There is nothing more fun for a hunter than taking a long road trip with the guys and getting away from it all. The difference between the average ‘getting away from it all’ and a hunter’s ‘getting away from it all’ is that the hunter’s version often times includes a stand and some great harvest stories. This rang true for Dave, Tim and Jason. One week in September they arrived at my front door with weapons in hand and excitement in their eyes. Though it was Dave’s second hunt with us, it was both Tim and Jason’s first time hunting a bear. Dave had acquainted them with what to expect and the basics of our operation and much to the boy’s excitement, we were providing them all with baits that seemed to be jam packed with bruin. The first night came with all guys coming to camp empty handed but Dave letting us know that his bait was just a Bear Highway….they were everywhere! Tim had heard a bear and Jason had yet to have any sign of.

The following night had proven fruitful to both Dave and Tim, taking their trophies earlier in the dusk hours. Jason had heard several sounds around him but had yet to spot. He was fine with that though as the following day was his birthday and he felt that a birthday bear would be that much more fitting.
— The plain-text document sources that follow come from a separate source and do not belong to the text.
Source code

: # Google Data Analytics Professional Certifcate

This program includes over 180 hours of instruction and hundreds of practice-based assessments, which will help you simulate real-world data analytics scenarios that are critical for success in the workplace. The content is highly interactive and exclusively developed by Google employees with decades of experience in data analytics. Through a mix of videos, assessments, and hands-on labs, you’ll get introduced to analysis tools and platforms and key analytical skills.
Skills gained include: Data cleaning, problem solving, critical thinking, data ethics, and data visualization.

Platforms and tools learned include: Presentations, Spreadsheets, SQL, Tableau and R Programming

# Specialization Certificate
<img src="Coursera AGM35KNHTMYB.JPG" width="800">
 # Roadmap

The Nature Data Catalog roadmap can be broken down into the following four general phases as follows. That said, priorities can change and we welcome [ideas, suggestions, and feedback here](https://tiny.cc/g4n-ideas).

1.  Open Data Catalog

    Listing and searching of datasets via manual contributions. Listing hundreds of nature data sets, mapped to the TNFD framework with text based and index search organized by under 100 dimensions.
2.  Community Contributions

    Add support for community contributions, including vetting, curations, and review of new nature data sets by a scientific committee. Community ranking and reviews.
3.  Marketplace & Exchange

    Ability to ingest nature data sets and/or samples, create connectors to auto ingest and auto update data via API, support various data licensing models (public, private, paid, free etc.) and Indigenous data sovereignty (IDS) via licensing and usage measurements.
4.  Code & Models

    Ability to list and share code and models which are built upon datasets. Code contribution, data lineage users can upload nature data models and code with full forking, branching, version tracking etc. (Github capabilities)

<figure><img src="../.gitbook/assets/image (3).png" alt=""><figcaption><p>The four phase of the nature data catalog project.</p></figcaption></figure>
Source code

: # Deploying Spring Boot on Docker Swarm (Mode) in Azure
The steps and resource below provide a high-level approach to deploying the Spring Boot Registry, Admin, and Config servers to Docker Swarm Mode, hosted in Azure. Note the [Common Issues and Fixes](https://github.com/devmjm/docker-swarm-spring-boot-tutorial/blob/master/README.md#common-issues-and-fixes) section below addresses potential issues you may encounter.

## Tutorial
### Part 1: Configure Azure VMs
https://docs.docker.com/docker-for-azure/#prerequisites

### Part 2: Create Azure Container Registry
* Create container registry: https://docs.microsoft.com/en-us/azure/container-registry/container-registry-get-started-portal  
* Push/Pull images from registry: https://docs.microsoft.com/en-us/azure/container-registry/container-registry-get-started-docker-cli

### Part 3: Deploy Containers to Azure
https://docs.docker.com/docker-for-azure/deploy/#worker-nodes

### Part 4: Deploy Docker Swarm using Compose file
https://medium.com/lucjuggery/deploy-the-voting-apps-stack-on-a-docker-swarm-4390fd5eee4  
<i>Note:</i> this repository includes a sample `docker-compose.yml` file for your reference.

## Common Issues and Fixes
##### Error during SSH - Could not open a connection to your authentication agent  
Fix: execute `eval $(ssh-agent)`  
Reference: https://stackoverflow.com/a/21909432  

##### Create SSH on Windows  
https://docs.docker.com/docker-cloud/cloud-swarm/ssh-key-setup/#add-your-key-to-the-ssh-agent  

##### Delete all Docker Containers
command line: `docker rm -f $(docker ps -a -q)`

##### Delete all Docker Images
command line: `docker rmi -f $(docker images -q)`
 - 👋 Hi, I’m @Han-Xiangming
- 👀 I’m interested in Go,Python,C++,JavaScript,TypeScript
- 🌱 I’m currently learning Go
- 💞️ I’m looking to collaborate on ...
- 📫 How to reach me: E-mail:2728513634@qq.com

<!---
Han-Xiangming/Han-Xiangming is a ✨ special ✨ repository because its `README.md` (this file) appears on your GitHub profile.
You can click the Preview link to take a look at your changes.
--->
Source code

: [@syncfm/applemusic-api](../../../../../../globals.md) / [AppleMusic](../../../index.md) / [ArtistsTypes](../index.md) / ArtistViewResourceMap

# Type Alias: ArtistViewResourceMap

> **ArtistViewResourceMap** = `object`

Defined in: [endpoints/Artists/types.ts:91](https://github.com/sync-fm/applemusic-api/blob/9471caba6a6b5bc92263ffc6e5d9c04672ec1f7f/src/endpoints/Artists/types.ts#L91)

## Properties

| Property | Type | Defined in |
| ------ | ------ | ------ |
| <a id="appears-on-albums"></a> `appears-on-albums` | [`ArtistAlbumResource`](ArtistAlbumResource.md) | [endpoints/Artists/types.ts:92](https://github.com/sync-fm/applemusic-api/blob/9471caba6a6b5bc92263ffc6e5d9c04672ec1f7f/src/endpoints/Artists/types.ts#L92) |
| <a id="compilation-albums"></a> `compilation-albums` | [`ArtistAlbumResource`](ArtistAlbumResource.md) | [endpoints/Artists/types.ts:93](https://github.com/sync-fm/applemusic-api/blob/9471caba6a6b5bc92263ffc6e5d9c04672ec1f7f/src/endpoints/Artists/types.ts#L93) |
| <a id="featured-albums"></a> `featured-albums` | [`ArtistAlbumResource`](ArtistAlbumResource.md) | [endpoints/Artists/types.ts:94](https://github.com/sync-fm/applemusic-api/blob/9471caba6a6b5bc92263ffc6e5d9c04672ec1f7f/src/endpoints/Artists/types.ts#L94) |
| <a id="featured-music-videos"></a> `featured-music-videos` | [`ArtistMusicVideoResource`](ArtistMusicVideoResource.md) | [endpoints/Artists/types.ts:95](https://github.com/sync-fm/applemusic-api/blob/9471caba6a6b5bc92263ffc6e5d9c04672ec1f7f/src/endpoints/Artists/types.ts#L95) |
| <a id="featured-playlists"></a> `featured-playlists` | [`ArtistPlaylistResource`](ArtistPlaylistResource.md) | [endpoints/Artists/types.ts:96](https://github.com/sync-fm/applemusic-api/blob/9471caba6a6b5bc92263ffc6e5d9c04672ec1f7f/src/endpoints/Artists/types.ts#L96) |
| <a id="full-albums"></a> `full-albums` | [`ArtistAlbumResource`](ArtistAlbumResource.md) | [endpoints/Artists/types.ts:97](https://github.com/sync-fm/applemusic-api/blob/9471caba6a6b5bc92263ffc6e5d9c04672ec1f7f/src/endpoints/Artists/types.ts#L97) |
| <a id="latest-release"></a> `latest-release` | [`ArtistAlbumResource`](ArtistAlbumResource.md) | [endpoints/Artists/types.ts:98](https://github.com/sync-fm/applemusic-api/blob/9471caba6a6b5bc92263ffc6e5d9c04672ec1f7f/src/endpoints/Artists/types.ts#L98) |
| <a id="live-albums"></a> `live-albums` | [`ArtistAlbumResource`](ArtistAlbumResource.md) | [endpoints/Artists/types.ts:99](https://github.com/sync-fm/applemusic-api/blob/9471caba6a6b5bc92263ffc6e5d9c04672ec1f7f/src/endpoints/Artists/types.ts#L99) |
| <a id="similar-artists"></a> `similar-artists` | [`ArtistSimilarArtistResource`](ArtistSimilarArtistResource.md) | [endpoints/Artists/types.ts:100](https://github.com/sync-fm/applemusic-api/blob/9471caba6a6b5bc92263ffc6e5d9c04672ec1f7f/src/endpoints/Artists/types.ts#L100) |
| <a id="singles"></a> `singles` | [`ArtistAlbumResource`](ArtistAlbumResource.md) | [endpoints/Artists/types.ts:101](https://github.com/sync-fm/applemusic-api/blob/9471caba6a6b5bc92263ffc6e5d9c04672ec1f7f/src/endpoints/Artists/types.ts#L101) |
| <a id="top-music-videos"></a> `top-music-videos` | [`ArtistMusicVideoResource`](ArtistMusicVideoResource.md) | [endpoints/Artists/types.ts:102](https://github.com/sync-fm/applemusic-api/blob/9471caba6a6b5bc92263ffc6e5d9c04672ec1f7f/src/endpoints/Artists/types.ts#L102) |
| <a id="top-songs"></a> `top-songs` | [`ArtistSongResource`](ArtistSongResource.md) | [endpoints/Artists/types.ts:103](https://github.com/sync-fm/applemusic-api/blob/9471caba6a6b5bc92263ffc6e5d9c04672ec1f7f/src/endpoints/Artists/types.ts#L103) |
The next morning as the boys began to prepare their bears, Jason prepped and began that drive to his stand. Thoughts raced through is head as to what his day would hold and how he was going to handle harvesting that bear.  Early that evening, I spotted the truck pulling in, my heart was wild with anticipation….had he gotten his birthday bear? As Jason emerged, his face was pulled with a frustrated look and the color was drained. “I missed!” was all he said. After a few minutes of silence, Jason filled me in on the adventure. “I was just opening my pb and j and having a bite. I saw a set of ears pop up and slowly put the sandwich on my lap. I lifted my gun just as the bear emerged to my right and he stood and sniffed the air…I think he wanted my sandwich! He dropped and began to lick the tree directly broadside and I fired……the bullet went low and right below. No hit but just hit the ground. I have NO IDEA what happened! The bear took off like a bat out of hell and that was it. I sat for about thirty minutes and had to get out of there. I am so frustrated that I know I couldn’t shoot proper a second time. Tomorrow I am taking my .270.”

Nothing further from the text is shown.